L’ambientazione urbana si suddivide in interni kafkiani ed esterni simbolici: sui grattacieli scorrono lampeggianti gli aggiornamenti di cronaca sensazionalistici, con funzione di sintesi per lo spettatore. La città è ostaggio delle alleanze tra politica e crimine organizzato, tutti appartenenti ad un unico fantomatico Partito che arricchisce e protegge lo status quo ed espelle chi si fa prendere dalle crisi di coscienza.

Ai sotterfugi dei potenti si contrappongono le reazioni disilluse dei cittadini: c’è la Depressione e le elezioni sono imminenti, ma nessuno sembra credere davvero ai proclami del candidato Manning, neppure chi si presta per soldi alla campagna elettorale. Ed viene raggirato e sballottato da casa, al carcere, all’ospedale: visivamente appare come un manichino esamine ferito, poi picchiato e quasi “suicidato” dalla violenza del sistema. A un certo punto persino negli sgherri di Skelli appare un briciolo di umana pietà, ma non nel procuratore e i suoi colleghi, che procedono ghignanti verso la sistematica eliminazione del problema. L’indistinzione tra loro e i criminali è sottolineata dal passaggio di mano della fidanzata del boss, dalla lussuose cene d’affari con obiettivi comuni e fiumi di alcool in barba al Proibizionismo. Il contrasto è anche generazionale: ai giovani arrivisti e senza scrupoli si oppongono i più anziani – il giudice integerrimo, il medico, l’avvocato – che di fronte alle infamie dei colleghi prendono le distanze, si ritirano, fanno gruppo e infine accorrono in aiuto del povero bellboy.

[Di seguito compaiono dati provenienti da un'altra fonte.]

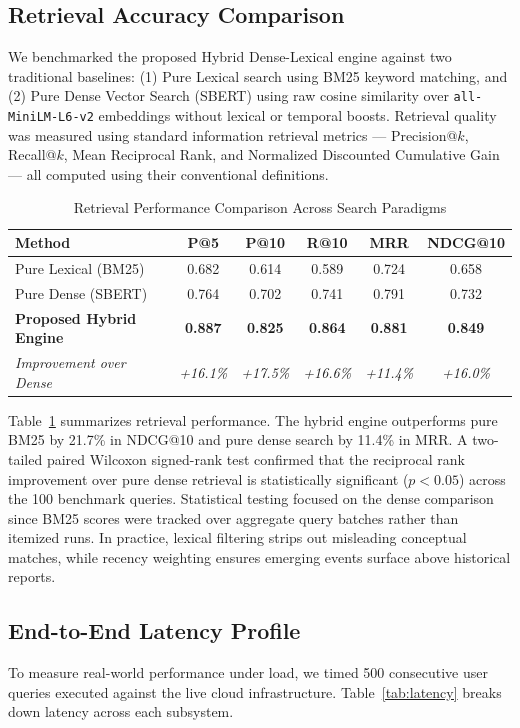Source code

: \documentclass[conference]{IEEEtran}
\begin{document}
\subsection{Retrieval Accuracy Comparison}
We benchmarked the proposed Hybrid Dense-Lexical engine against two traditional baselines: (1) Pure Lexical search using BM25 keyword matching, and (2) Pure Dense Vector Search (SBERT) using raw cosine similarity over \texttt{all-MiniLM-L6-v2} embeddings without lexical or temporal boosts. Retrieval quality was measured using standard information retrieval metrics --- Precision@$k$, Recall@$k$, Mean Reciprocal Rank, and Normalized Discounted Cumulative Gain --- all computed using their conventional definitions.

\begin{table}[t]
\caption{Retrieval Performance Comparison Across Search Paradigms}
\label{tab:retrieval_benchmark}
\centering
\setlength{\tabcolsep}{4pt}
\footnotesize
\begin{tabular}{lccccc}
\toprule
\textbf{Method} & \textbf{P@5} & \textbf{P@10} & \textbf{R@10} & \textbf{MRR} & \textbf{NDCG@10} \\
\midrule
Pure Lexical (BM25) & 0.682 & 0.614 & 0.589 & 0.724 & 0.658 \\
Pure Dense (SBERT) & 0.764 & 0.702 & 0.741 & 0.791 & 0.732 \\
\textbf{Proposed Hybrid Engine} & \textbf{0.887} & \textbf{0.825} & \textbf{0.864} & \textbf{0.881} & \textbf{0.849} \\
\midrule
\textit{Improvement over Dense} & \textit{+16.1\%} & \textit{+17.5\%} & \textit{+16.6\%} & \textit{+11.4\%} & \textit{+16.0\%} \\
\bottomrule
\end{tabular}
\end{table}

Table~\ref{tab:retrieval_benchmark} summarizes retrieval performance. The hybrid engine outperforms pure BM25 by 21.7\% in NDCG@10 and pure dense search by 11.4\% in MRR. A two-tailed paired Wilcoxon signed-rank test confirmed that the reciprocal rank improvement over pure dense retrieval is statistically significant ($p < 0.05$) across the 100 benchmark queries. Statistical testing focused on the dense comparison since BM25 scores were tracked over aggregate query batches rather than itemized runs. In practice, lexical filtering strips out misleading conceptual matches, while recency weighting ensures emerging events surface above historical reports.

\subsection{End-to-End Latency Profile}
To measure real-world performance under load, we timed 500 consecutive user queries executed against the live cloud infrastructure. Table~\ref{tab:latency} breaks down latency across each subsystem.
\end{document}
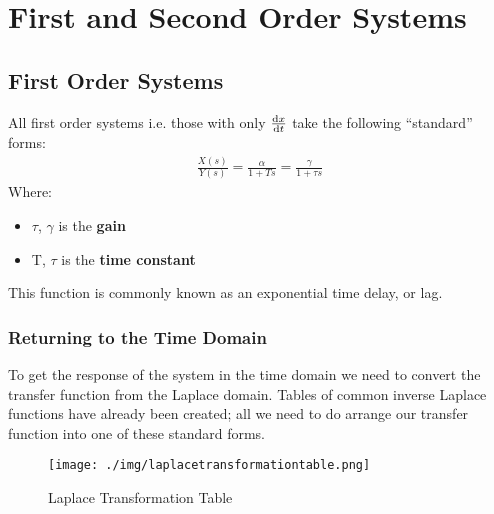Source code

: \chapter{First and Second Order Systems}
\section{First Order Systems}
All first order systems i.e. those with only $\frac{\dif x}{\dif t}$ take the following “standard” forms:
\begin{gather}
  \frac{X(s)}{Y(s)} = \frac{\alpha}{1+Ts} = \frac{\gamma}{1+\tau s}
\end{gather}
Where:
\begin{itemize}
  \item $\tau$, $\gamma$ is the \textbf{gain}
  \item T, $\tau$ is the \textbf{time constant}
\end{itemize}
This function is commonly known as an exponential time delay, or lag.
\subsection{Returning to the Time Domain}
To get the response of the system in the time domain we need to convert the transfer function from the Laplace domain. Tables of common inverse Laplace functions have already been created; all we need to do arrange our transfer function into one of these standard forms.
\begin{figure}[H]
  \centering
  \texttt{[image: ./img/laplacetransformationtable.png]}
  \caption{Laplace Transformation Table}
\end{figure}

Afraid to Talk bilancia le molte sequenze parlate con una messinscena e una fotografia, di Karl Freund, che amplificano il senso di onnipotenza degli uni e di impotenza degli altri. Il carcere è ancora il luogo in cui sottolineare con ombre taglienti l’isolamento e lo schiacciamento del singolo che da solo non ha alcuna possibilità di salvarsi. E anche con la fortuna di un last minute rescue, il cinico finale suggerisce che il marcio può mutare e adeguarsi, impossibile da debellare.